Top of MATERIAL PROVIDED

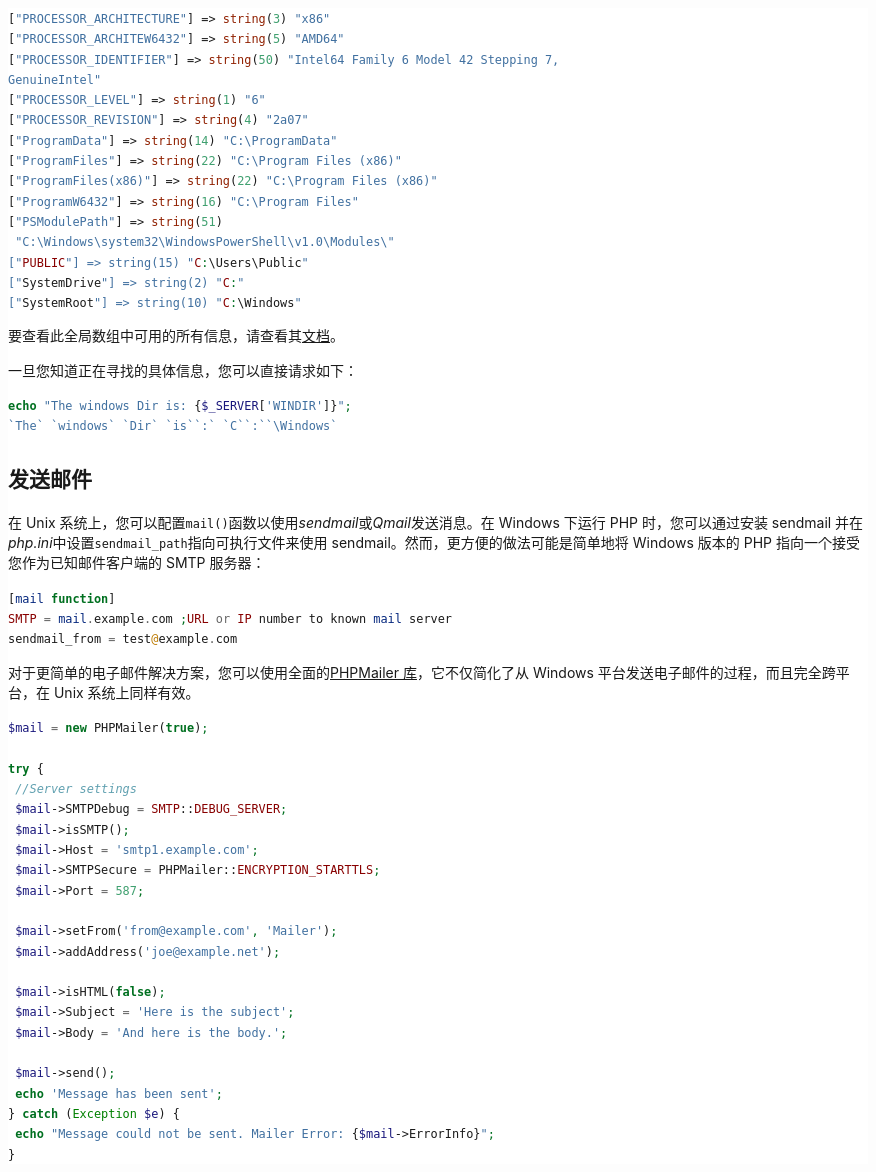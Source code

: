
 ```php
["PROCESSOR_ARCHITECTURE"] => string(3) "x86"
["PROCESSOR_ARCHITEW6432"] => string(5) "AMD64"
["PROCESSOR_IDENTIFIER"] => string(50) "Intel64 Family 6 Model 42 Stepping 7,
GenuineIntel"
["PROCESSOR_LEVEL"] => string(1) "6"
["PROCESSOR_REVISION"] => string(4) "2a07"
["ProgramData"] => string(14) "C:\ProgramData"
["ProgramFiles"] => string(22) "C:\Program Files (x86)"
["ProgramFiles(x86)"] => string(22) "C:\Program Files (x86)"
["ProgramW6432"] => string(16) "C:\Program Files"
["PSModulePath"] => string(51)
 "C:\Windows\system32\WindowsPowerShell\v1.0\Modules\"
["PUBLIC"] => string(15) "C:\Users\Public"
["SystemDrive"] => string(2) "C:"
["SystemRoot"] => string(10) "C:\Windows"
```

要查看此全局数组中可用的所有信息，请查看其[文档](http://bit.ly/WlqcjH)。

一旦您知道正在寻找的具体信息，您可以直接请求如下：

```php
echo "The windows Dir is: {$_SERVER['WINDIR']}";
`The` `windows` `Dir` `is``:` `C``:``\Windows`
```

## 发送邮件

在 Unix 系统上，您可以配置`mail()`函数以使用*sendmail*或*Qmail*发送消息。在 Windows 下运行 PHP 时，您可以通过安装 sendmail 并在*php.ini*中设置`sendmail_path`指向可执行文件来使用 sendmail。然而，更方便的做法可能是简单地将 Windows 版本的 PHP 指向一个接受您作为已知邮件客户端的 SMTP 服务器：

```php
[mail function]
SMTP = mail.example.com ;URL or IP number to known mail server
sendmail_from = test@example.com
```

对于更简单的电子邮件解决方案，您可以使用全面的[PHPMailer 库](https://oreil.ly/PbUPO)，它不仅简化了从 Windows 平台发送电子邮件的过程，而且完全跨平台，在 Unix 系统上同样有效。

```php
$mail = new PHPMailer(true);

try {
 //Server settings
 $mail->SMTPDebug = SMTP::DEBUG_SERVER;
 $mail->isSMTP();
 $mail->Host = 'smtp1.example.com';
 $mail->SMTPSecure = PHPMailer::ENCRYPTION_STARTTLS;
 $mail->Port = 587;

 $mail->setFrom('from@example.com', 'Mailer');
 $mail->addAddress('joe@example.net');

 $mail->isHTML(false);
 $mail->Subject = 'Here is the subject';
 $mail->Body = 'And here is the body.';

 $mail->send();
 echo 'Message has been sent';
} catch (Exception $e) {
 echo "Message could not be sent. Mailer Error: {$mail->ErrorInfo}";
}
```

Bottom of MATERIAL PROVIDED

• **WORK TO BE COMPLETED**:
Across all the records, find the lines containing the word "Unix" and reproduce each one.

• **WRITTEN ANSWER**:
在 Unix 系统上，您可以配置`mail()`函数以使用*sendmail*或*Qmail*发送消息。在 Windows 下运行 PHP 时，您可以通过安装 sendmail 并在*php.ini*中设置`sendmail_path`指向可执行文件来使用 sendmail。然而，更方便的做法可能是简单地将 Windows 版本的 PHP 指向一个接受您作为已知邮件客户端的 SMTP 服务器：
对于更简单的电子邮件解决方案，您可以使用全面的[PHPMailer 库](https://oreil.ly/PbUPO)，它不仅简化了从 Windows 平台发送电子邮件的过程，而且完全跨平台，在 Unix 系统上同样有效。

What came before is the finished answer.